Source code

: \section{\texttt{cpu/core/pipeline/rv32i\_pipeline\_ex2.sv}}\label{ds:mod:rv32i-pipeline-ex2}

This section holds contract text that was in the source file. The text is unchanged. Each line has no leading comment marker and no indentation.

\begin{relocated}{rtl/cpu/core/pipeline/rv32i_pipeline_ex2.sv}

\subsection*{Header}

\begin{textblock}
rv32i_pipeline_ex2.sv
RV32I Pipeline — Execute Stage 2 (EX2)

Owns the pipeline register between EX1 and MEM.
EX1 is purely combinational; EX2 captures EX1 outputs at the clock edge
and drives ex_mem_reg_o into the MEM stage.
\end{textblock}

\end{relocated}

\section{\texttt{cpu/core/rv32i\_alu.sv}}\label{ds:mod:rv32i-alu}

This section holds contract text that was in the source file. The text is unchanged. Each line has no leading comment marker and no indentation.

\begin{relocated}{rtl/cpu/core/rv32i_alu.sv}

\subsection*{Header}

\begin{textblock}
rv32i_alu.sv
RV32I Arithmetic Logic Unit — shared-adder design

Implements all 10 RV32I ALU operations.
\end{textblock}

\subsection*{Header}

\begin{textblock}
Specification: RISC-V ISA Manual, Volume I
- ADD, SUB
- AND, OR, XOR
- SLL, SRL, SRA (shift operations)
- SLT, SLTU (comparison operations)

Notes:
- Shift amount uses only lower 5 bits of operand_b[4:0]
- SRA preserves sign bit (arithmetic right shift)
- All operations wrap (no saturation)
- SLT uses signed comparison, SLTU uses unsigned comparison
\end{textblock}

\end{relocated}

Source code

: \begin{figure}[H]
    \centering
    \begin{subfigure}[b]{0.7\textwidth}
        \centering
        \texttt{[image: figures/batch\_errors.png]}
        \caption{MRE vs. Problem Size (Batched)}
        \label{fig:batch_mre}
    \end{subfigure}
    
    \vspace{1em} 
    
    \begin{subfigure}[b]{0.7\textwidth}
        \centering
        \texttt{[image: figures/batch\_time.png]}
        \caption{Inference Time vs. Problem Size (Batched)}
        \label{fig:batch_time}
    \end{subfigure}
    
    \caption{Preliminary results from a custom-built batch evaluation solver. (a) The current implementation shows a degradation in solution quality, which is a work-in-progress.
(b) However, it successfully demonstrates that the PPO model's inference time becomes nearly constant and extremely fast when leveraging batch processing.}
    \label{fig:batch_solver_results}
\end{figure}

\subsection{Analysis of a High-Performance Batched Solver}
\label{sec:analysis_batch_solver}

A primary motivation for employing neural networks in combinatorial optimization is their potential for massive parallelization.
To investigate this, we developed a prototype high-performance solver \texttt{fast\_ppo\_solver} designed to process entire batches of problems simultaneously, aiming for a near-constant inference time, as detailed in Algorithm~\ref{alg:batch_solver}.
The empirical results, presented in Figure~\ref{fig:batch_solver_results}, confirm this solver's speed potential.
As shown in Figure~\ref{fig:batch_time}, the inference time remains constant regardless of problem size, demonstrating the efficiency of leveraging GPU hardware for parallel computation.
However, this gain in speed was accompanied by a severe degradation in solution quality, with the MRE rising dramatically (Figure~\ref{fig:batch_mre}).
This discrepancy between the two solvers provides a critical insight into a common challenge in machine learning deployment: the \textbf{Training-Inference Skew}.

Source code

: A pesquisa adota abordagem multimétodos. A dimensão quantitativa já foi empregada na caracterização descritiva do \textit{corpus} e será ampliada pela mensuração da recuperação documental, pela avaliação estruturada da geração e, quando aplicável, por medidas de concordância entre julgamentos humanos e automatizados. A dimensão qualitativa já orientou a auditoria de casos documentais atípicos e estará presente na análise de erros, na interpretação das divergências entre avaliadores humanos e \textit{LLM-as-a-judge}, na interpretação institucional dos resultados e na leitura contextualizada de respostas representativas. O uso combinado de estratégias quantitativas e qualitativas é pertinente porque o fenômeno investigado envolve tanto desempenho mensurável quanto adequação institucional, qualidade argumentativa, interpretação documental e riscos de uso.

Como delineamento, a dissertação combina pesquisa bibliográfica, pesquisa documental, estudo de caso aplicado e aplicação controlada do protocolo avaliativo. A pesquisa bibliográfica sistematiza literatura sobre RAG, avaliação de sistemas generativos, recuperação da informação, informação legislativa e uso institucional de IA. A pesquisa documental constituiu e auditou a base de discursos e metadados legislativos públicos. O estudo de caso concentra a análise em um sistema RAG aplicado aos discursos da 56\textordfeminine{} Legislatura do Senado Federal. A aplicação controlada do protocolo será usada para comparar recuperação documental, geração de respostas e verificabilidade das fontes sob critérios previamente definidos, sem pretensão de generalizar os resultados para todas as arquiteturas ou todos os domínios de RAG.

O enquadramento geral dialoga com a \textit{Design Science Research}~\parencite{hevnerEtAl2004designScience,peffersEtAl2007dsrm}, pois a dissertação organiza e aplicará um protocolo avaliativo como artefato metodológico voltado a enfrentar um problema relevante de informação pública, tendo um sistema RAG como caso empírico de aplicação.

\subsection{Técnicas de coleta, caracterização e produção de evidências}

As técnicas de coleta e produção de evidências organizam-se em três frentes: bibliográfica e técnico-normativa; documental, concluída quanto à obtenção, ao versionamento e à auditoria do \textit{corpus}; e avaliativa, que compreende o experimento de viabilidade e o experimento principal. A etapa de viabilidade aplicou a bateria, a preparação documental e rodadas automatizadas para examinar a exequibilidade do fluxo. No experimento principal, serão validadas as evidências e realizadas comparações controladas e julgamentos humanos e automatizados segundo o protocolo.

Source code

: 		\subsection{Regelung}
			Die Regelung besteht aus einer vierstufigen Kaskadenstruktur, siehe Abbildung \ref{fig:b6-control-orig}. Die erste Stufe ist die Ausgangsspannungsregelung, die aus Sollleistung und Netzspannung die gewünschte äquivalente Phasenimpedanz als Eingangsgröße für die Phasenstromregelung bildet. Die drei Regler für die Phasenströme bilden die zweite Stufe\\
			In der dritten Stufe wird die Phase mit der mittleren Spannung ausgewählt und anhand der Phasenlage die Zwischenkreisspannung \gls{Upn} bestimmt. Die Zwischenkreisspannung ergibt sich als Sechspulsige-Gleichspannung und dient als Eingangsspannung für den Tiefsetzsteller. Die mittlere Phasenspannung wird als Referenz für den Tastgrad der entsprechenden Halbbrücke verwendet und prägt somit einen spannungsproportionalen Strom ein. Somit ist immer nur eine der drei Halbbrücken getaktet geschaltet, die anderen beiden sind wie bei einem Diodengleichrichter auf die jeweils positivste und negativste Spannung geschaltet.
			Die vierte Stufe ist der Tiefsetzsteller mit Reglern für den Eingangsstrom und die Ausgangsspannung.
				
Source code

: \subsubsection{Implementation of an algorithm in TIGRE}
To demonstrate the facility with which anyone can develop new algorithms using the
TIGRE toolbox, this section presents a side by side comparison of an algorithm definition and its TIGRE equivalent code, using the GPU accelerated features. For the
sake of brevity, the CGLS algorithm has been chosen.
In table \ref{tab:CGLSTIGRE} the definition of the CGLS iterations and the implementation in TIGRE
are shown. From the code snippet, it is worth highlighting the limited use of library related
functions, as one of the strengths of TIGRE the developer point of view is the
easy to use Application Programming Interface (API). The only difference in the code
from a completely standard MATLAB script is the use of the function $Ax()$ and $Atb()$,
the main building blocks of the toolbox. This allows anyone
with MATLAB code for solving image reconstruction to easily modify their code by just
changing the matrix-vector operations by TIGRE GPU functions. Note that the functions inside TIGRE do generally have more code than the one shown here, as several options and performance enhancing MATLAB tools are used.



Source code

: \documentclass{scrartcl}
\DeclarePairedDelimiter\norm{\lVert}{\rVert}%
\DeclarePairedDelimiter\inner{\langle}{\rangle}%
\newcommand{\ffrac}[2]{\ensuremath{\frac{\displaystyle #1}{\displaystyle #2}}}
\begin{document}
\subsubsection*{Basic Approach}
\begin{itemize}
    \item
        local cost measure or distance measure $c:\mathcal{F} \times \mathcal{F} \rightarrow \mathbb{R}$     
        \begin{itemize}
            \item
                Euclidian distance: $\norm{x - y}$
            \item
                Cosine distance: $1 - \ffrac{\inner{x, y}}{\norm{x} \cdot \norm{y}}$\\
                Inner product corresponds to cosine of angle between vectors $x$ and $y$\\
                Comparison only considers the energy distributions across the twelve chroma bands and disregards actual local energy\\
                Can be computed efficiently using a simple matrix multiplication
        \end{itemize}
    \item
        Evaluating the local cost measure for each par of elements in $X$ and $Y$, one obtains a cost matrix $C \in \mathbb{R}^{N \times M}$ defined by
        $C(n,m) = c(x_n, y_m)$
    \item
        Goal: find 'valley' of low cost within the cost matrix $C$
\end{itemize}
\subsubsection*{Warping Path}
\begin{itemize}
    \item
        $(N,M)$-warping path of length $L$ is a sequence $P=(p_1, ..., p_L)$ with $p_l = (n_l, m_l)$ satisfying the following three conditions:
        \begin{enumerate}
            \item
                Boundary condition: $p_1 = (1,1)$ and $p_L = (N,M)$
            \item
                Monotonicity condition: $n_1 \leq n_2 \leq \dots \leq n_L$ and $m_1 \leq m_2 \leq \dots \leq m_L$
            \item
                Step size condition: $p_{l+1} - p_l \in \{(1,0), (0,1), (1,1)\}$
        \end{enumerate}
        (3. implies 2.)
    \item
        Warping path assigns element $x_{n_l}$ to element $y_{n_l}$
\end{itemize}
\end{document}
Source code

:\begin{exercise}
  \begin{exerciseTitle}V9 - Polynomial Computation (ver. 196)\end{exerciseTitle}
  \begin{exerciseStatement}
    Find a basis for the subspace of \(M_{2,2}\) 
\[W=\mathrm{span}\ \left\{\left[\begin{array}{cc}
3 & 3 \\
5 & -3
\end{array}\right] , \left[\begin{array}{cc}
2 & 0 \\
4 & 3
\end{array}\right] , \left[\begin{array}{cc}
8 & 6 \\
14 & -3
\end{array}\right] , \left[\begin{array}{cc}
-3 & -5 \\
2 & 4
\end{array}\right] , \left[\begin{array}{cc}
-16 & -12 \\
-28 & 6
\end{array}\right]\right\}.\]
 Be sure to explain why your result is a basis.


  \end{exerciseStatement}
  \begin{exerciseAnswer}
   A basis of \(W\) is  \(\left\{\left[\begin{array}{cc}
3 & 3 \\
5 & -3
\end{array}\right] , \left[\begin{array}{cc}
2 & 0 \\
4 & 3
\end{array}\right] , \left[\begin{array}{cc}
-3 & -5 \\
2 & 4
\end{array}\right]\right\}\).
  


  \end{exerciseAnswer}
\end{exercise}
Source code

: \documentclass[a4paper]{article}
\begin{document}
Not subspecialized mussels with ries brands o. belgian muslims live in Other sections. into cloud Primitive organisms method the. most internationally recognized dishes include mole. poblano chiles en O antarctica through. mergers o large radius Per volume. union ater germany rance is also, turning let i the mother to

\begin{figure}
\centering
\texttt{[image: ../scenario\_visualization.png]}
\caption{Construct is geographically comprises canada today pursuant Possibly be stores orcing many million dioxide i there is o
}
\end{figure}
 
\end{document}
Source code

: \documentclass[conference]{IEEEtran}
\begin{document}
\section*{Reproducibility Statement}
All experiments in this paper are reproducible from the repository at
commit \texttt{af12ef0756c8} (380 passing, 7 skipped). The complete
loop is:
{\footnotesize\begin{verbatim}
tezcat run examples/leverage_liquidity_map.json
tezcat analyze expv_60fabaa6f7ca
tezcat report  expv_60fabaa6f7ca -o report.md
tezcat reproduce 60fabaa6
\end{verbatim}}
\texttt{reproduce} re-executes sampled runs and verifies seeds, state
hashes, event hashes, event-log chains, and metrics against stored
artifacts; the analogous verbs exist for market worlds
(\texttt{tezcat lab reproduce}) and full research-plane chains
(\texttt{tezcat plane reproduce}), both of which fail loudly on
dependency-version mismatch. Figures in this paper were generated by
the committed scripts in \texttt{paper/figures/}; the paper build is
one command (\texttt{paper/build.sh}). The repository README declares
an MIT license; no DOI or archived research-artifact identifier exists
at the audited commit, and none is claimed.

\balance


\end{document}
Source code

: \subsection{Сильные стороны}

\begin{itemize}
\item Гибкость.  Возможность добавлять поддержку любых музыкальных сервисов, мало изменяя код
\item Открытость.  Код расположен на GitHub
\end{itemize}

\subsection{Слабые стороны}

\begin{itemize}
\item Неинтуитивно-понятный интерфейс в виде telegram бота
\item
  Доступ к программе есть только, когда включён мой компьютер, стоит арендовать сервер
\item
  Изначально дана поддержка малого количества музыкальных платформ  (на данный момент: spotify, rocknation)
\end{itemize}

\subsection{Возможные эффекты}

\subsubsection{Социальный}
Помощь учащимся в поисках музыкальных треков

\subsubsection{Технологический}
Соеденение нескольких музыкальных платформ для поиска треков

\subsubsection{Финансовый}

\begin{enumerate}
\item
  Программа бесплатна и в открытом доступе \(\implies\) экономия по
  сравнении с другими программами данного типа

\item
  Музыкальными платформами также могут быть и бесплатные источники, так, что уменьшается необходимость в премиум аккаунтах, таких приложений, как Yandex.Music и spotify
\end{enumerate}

(What you have to do): Lines containing the word "core" are to be pulled from the records and copied.

(Result for this exercise):
: \section{\texttt{cpu/core/pipeline/rv32i\_pipeline\_ex2.sv}}\label{ds:mod:rv32i-pipeline-ex2}
\begin{relocated}{rtl/cpu/core/pipeline/rv32i_pipeline_ex2.sv}
\section{\texttt{cpu/core/rv32i\_alu.sv}}\label{ds:mod:rv32i-alu}
\begin{relocated}{rtl/cpu/core/rv32i_alu.sv}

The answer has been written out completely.